At one point, the angry crowd began chanting “Death to Russia!”
Videos circulating online captured a blazing car with diplomatic license plates parked not far from the Russian facility. The hood of the vehicle burned for some time in front of an apartment block before emergency services arrived.
Some protesters brought tires and set them ablaze near the building. People also left paper ships at the embassy fence in an apparent reference to the vessels’ face off near the Kerch Strait.
Another rally occurred near the Russian consulate in Lvov, western Ukraine. An angry crowd, including right-wing activists from the National Corps, descended on the building and burned tires during Sunday night into Monday morning. The participants said they were decrying what they called Russian “aggression” against the Ukrainian Navy.

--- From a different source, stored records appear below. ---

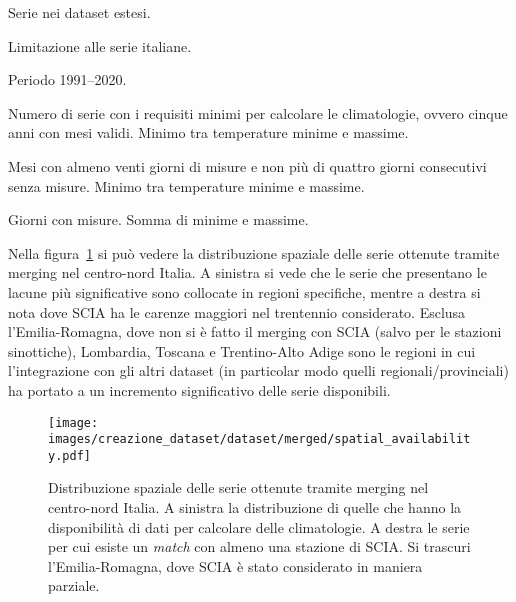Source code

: \begin{table}[ht]
  \centering
  \begin{threeparttable}
    \caption{Serie nei dataset estesi.}\label{tab:series-stats}
    \scriptsize
    
    \begin{tablenotes}
    \item[\dag] Limitazione alle serie italiane.
    \item [*] Periodo 1991--2020.
    \item [1] Numero di serie con i requisiti minimi per calcolare le climatologie, ovvero cinque anni con mesi validi. Minimo tra temperature minime e massime.
    \item [2] Mesi con almeno venti giorni di misure e non più di quattro giorni consecutivi senza misure. Minimo tra temperature minime e massime.
    \item [3] Giorni con misure. Somma di minime e massime.
    \end{tablenotes}
  \end{threeparttable}
\end{table}

Nella figura~\ref{fig:merged-series} si può vedere la distribuzione spaziale delle serie ottenute tramite merging nel centro-nord Italia. A sinistra si vede che le serie che presentano le lacune più significative sono collocate in regioni specifiche, mentre a destra si nota dove SCIA ha le carenze maggiori nel trentennio considerato. Esclusa l'Emilia-Romagna, dove non si è fatto il merging con SCIA (salvo per le stazioni sinottiche), Lombardia, Toscana e Trentino-Alto Adige sono le regioni in cui l'integrazione con gli altri dataset (in particolar modo quelli regionali/provinciali) ha portato a un incremento significativo delle serie disponibili.
\begin{figure}[ht]
  \centering
  \texttt{[image: images/creazione\_dataset/dataset/merged/spatial\_availability.pdf]}
  \caption{Distribuzione spaziale delle serie ottenute tramite merging nel centro-nord Italia. A sinistra la distribuzione di quelle che hanno la disponibilità di dati per calcolare delle climatologie. A destra le serie per cui esiste un \emph{match} con almeno una stazione di SCIA. Si trascuri l'Emilia-Romagna, dove SCIA è stato considerato in maniera parziale.}\label{fig:merged-series}
\end{figure}

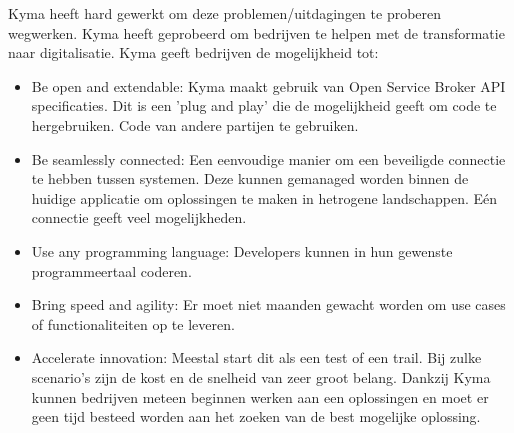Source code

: Kyma heeft hard gewerkt om deze problemen/uitdagingen te proberen  wegwerken. Kyma heeft geprobeerd om bedrijven te helpen met de transformatie naar digitalisatie. Kyma geeft bedrijven de mogelijkheid tot:
\begin{itemize}
	\item Be open and extendable: Kyma maakt gebruik van Open Service Broker API specificaties. Dit is een 'plug and play' die de mogelijkheid geeft om code te hergebruiken. Code van andere partijen te gebruiken. 
	\item Be seamlessly connected: Een eenvoudige manier om een beveiligde connectie te hebben tussen systemen. Deze kunnen gemanaged worden binnen de huidige applicatie om oplossingen te maken in hetrogene landschappen. Eén connectie geeft veel mogelijkheden.
	\item Use any programming language: Developers kunnen in hun gewenste programmeertaal coderen.
	\item Bring speed and agility: Er moet niet maanden gewacht worden om use cases of functionaliteiten op te leveren. 
	\item Accelerate innovation: Meestal start dit als een test of een trail. Bij zulke scenario's zijn de kost en de snelheid van zeer groot belang. Dankzij Kyma kunnen bedrijven meteen beginnen werken aan een oplossingen en moet er geen tijd besteed worden aan het zoeken van de best mogelijke oplossing. 
\end{itemize}


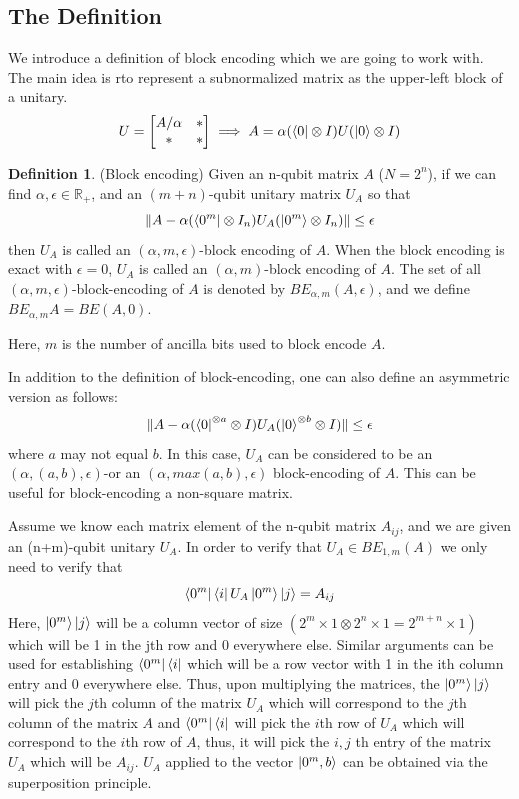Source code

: \documentclass[12pt, oneside]{book}
\theoremstyle{definition}
\newtheorem{definition}{Definition}[section]
\theoremstyle{definition}
\theoremstyle{remark}
\begin{document}
\subsection{The Definition}
We introduce a definition of block encoding which we are going to work with. The main idea is rto represent a subnormalized matrix as the upper-left block of a unitary.
\[
U=\begin{bmatrix} A/\alpha & * \\ * & * \end{bmatrix} \implies A=\alpha(\bra{0}\otimes I)U(\ket{0}\otimes I)
\]
\begin{definition}
    (Block encoding) Given an n-qubit matrix $A$ ($N=2^n$), if we can find $\alpha,\epsilon \in \mathbb{R}_+$, and an $(m+n)$-qubit unitary matrix $U_A$ so that
    \[
    \|A-\alpha(\bra{0^m}\otimes I_n)U_A(\ket{0^m}\otimes I_n)\|\leq \epsilon
    \]
    then $U_A$ is called an $(\alpha,m,\epsilon)$-block encoding of $A$. When the block encoding is exact with $\epsilon=0$, $U_A$ is called an $(\alpha,m)$-block encoding of $A$. The set of all $(\alpha,m,\epsilon)$-block-encoding of $A$ is denoted by $BE_{\alpha,m}(A,\epsilon)$, and we define $BE_{\alpha,m}A=BE(A,0)$.
\end{definition}
Here, $m$ is the number of ancilla bits used to block encode $A$.
\begin{importantnote}
    In addition to the definition of block-encoding, one can also define an asymmetric version as follows:
    \[
    \|A-\alpha(\bra{0}^{\otimes a}\otimes I)U_A(\ket{0}^{\otimes b}\otimes I)\|\leq \epsilon
    \]
    where $a$ may not equal $b$. In this case, $U_A$ can be considered to be an $(\alpha,(a,b),\epsilon)$-or an $(\alpha,max(a,b),\epsilon)$ block-encoding of $A$. This can be useful for block-encoding a non-square matrix.
\end{importantnote}

Assume we know each matrix element of the n-qubit matrix $A_{ij}$, and we are given an (n+m)-qubit unitary $U_A$. In order to verify that $U_A \in BE_{1,m}(A)$ we only need to verify that
\[
\bra{0^m}\bra{i}U_A\ket{0^m}\ket{j}=A_{ij}
\]
Here, $\ket{0^m}\ket{j}$ will be a column vector of size $(2^m \times 1 \otimes  2^n \times 1= 2^{m+n} \times 1)$ which will be 1 in the jth row and 0 everywhere else. Similar arguments can be used for establishing $\bra{0^m}\bra{i}$ which will be a row vector with 1 in the ith column entry and 0 everywhere else. Thus, upon multiplying the matrices, the $\ket{0^m}\ket{j}$ will pick the $j$th column of the matrix $U_A$ which will correspond to the $j$th column of the matrix $A$ and $\bra{0^m}\bra{i}$ will pick the $i$th row of $U_A$ which will correspond to the $i$th row of $A$, thus, it will pick the $i,j$ th entry of the matrix $U_A$ which will be $A_{ij}$. $U_A$ applied to the vector $\ket{0^m,b}$ can be obtained via the superposition principle.
\end{document}
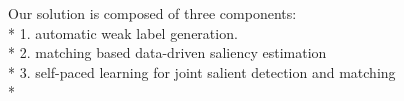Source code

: Our solution is composed of three components:\\*
1. automatic weak label generation. \\*
2. matching based data-driven saliency estimation\\*
3. self-paced learning for joint salient detection and matching\\*

 
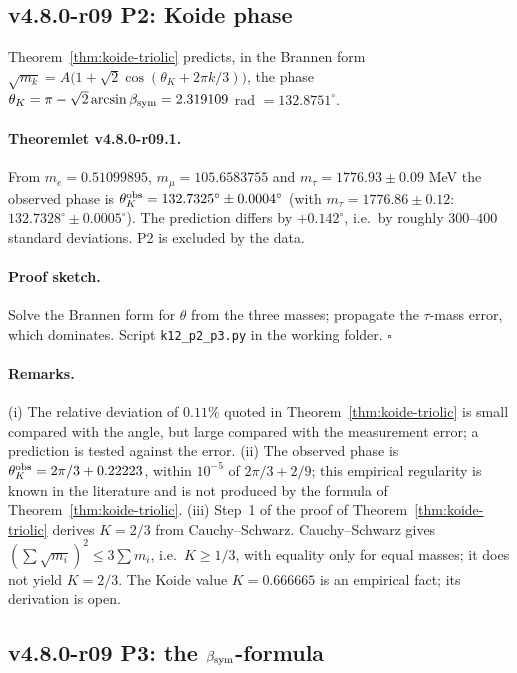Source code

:\subsection*{v4.8.0-r09 P2: Koide phase}
\label{subsec:v480-r09-p2}

Theorem~\ref{thm:koide-triolic} predicts, in the Brannen form
\(\sqrt{m_k}=A\bigl(1+\sqrt2\cos(\theta_K+2\pi k/3)\bigr)\), the phase
\(\theta_K=\pi-\sqrt2\arcsin\beta_{\mathrm{sym}}=2.319109\) rad \(=132.8751^\circ\).

\paragraph{Theoremlet v4.8.0-r09.1.}
From \(m_e=0.51099895\), \(m_\mu=105.6583755\) and \(m_\tau=1776.93\pm0.09\) MeV the observed phase is
\(\theta_K^{\rm obs}=132.7325^\circ\pm0.0004^\circ\) (with \(m_\tau=1776.86\pm0.12\):
\(132.7328^\circ\pm0.0005^\circ\)).  The prediction differs by \(+0.142^\circ\), i.e.\ by roughly
\(300\)--\(400\) standard deviations.  P2 is excluded by the data.

\paragraph{Proof sketch.}
Solve the Brannen form for \(\theta\) from the three masses; propagate the \(\tau\)-mass error, which
dominates.  Script \texttt{k12\_p2\_p3.py} in the working folder.  \(\square\)

\paragraph{Remarks.}
(i) The relative deviation of \(0.11\%\) quoted in Theorem~\ref{thm:koide-triolic} is small compared with
the angle, but large compared with the measurement error; a prediction is tested against the error.
(ii) The observed phase is \(\theta_K^{\rm obs}=2\pi/3+0.22223\), within \(10^{-5}\) of
\(2\pi/3+2/9\); this empirical regularity is known in the literature and is not produced by the formula
of Theorem~\ref{thm:koide-triolic}.
(iii) Step~1 of the proof of Theorem~\ref{thm:koide-triolic} derives \(K=2/3\) from Cauchy--Schwarz.
Cauchy--Schwarz gives \((\sum\sqrt{m_i})^2\le3\sum m_i\), i.e.\ \(K\ge1/3\), with equality only for equal
masses; it does not yield \(K=2/3\).  The Koide value \(K=0.666665\) is an empirical fact; its derivation
is open.

\subsection*{v4.8.0-r09 P3: the \texorpdfstring{$\beta_{\mathrm{sym}}$}{beta}-formula}
\label{subsec:v480-r09-p3}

Later on Monday, Russian Foreign Minister Sergey Lavrov slammed the rally in Kiev and accused police of failing to stop the “mayhem” in front of the Russian diplomatic facility, RIA Novosti reported.
“It’s radical nationalists and neo-Nazis who now call the tune in Ukraine, which has only been confirmed by yesterday’s disgusting action at the Russian Embassy in Kiev,” the top Russian diplomat said.
The Ukranian vessels were sailing between two Ukrainian ports: from Odessa in the Black Sea to Mariupol in the Azov Sea. The only waterway that connects these is the Kerch Strait between Crimea and mainland Russia. Kiev says it notified Moscow in advance that its navy ships would be sailing through the area.
Moscow denies that it was given any warning, forcing the Russian military to use weapons to stop the vessels. The three Ukrainian ships were then seized and towed to the Kerch port, according to the Russian Security Service (FSB).
While both Russia and Ukraine have freedom of navigation in the Kerch Strait under a 2003 treaty, there are detailed technical rules on how vessels should pass through the narrow, complex waterway. All traffic in the area is controlled by the Crimean sea port of Kerch, and every ship should contact the facility, report her route and destination, and receive permission to sail through the Strait.
As tensions escalated around the situation in the Kerch Strait, Russia called an emergency UN Security Council meeting, while Ukrainian President wants to declare martial law, pending approval by national parliament.